• What is expected:
Write out exactly the lines below that run from the one containing "iata_code: string - 3-digit Airport code e.g." through the one containing "prototyping and testing.", both included, with no other lines.

• Available data:
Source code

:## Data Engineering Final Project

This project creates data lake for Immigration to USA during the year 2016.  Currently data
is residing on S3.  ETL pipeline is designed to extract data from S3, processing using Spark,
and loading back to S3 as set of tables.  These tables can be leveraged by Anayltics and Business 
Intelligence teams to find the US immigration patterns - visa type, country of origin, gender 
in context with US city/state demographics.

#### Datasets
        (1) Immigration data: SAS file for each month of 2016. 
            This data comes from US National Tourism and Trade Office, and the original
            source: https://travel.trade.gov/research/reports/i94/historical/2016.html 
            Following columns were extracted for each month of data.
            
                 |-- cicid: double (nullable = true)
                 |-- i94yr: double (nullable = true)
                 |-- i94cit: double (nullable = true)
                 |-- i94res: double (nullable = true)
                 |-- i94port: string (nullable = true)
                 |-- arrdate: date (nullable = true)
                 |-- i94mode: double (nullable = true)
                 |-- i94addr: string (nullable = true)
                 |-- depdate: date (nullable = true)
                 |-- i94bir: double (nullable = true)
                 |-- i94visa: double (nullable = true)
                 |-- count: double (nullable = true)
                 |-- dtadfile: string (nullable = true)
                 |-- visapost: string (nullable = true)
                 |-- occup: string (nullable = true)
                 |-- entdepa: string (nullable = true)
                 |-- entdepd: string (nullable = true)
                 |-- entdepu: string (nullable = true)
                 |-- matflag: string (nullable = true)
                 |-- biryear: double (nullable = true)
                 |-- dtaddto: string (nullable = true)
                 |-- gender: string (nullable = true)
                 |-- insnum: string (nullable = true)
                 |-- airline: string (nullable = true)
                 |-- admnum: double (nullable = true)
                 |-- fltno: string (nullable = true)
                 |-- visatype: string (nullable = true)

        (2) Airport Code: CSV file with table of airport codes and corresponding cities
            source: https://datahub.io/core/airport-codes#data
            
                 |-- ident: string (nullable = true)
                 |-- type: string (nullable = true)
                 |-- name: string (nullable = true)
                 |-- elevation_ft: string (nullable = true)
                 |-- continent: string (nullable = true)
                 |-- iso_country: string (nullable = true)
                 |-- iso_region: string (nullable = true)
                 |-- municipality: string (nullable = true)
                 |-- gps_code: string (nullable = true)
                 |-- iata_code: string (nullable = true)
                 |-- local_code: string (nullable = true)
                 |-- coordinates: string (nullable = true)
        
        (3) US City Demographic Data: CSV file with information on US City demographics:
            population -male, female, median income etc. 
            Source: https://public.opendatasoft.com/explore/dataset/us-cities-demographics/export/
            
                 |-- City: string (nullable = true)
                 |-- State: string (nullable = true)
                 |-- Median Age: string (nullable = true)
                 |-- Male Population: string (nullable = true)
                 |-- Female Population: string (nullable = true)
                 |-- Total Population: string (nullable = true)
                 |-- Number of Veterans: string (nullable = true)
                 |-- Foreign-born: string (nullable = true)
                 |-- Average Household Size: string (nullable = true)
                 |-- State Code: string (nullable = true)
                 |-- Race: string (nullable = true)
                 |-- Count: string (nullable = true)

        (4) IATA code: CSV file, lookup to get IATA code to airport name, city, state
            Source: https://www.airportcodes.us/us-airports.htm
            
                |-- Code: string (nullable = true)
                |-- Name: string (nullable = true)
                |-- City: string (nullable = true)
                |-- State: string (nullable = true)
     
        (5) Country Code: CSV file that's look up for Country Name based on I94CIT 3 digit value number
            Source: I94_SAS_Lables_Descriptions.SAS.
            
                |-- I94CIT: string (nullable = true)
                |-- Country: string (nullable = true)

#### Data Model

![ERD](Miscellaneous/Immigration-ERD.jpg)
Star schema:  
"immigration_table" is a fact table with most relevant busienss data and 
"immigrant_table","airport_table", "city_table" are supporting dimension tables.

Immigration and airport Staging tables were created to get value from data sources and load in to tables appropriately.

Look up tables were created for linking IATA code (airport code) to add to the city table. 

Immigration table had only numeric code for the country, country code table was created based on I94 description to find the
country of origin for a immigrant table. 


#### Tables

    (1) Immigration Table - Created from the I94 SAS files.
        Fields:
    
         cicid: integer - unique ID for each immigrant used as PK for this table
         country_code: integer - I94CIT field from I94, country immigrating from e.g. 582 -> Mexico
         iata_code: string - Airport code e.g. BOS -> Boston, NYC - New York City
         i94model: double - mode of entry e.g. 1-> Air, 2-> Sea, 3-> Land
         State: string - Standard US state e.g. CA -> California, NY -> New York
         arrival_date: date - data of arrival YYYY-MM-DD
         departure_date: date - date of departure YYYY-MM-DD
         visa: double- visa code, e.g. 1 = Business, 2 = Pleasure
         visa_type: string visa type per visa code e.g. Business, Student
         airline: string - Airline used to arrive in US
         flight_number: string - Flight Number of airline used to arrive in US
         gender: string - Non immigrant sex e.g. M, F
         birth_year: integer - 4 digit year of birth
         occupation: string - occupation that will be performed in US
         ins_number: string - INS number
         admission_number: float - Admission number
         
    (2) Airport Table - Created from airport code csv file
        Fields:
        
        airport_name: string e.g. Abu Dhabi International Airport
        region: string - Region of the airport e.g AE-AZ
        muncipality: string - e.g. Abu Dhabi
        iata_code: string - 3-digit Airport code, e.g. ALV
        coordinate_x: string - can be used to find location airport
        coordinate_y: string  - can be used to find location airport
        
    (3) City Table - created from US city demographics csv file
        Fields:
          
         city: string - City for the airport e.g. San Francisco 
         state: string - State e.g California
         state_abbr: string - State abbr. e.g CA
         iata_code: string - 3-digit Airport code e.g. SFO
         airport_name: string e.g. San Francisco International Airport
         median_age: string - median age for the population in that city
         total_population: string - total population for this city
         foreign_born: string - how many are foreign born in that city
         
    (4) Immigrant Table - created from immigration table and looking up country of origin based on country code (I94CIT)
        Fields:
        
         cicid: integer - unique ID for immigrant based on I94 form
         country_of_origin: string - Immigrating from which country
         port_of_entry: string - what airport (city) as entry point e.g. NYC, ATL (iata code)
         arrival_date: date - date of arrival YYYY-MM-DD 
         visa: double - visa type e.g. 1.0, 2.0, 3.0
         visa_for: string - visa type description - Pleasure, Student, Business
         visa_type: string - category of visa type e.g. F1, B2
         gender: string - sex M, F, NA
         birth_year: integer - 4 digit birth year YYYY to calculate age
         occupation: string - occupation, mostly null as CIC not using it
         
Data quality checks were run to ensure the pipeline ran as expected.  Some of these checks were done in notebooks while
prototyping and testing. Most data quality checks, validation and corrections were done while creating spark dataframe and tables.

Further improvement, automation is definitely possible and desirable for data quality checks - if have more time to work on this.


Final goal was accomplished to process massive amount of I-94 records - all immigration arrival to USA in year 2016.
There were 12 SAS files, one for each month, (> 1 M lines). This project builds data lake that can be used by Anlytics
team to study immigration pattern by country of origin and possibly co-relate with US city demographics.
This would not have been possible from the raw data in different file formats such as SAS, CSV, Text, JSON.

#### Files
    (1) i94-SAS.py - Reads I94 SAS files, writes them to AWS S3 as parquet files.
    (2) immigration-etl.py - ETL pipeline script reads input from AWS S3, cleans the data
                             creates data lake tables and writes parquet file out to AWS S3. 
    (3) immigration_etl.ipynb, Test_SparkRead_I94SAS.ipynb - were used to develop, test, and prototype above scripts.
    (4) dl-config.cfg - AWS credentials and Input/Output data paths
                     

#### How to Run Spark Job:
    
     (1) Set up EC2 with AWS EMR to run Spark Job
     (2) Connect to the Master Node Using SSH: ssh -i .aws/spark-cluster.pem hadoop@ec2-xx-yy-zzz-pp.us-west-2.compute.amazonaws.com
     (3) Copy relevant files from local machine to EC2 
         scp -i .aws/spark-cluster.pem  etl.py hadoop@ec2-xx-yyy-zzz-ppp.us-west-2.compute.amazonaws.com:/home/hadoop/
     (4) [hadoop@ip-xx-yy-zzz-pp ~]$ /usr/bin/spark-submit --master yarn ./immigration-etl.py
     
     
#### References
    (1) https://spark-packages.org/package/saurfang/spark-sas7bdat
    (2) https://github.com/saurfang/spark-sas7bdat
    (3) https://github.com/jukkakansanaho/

• Solution for this problem:
         iata_code: string - 3-digit Airport code e.g. SFO
         airport_name: string e.g. San Francisco International Airport
         median_age: string - median age for the population in that city
         total_population: string - total population for this city
         foreign_born: string - how many are foreign born in that city
         
    (4) Immigrant Table - created from immigration table and looking up country of origin based on country code (I94CIT)
        Fields:
        
         cicid: integer - unique ID for immigrant based on I94 form
         country_of_origin: string - Immigrating from which country
         port_of_entry: string - what airport (city) as entry point e.g. NYC, ATL (iata code)
         arrival_date: date - date of arrival YYYY-MM-DD 
         visa: double - visa type e.g. 1.0, 2.0, 3.0
         visa_for: string - visa type description - Pleasure, Student, Business
         visa_type: string - category of visa type e.g. F1, B2
         gender: string - sex M, F, NA
         birth_year: integer - 4 digit birth year YYYY to calculate age
         occupation: string - occupation, mostly null as CIC not using it
         
Data quality checks were run to ensure the pipeline ran as expected.  Some of these checks were done in notebooks while
prototyping and testing. Most data quality checks, validation and corrections were done while creating spark dataframe and tables.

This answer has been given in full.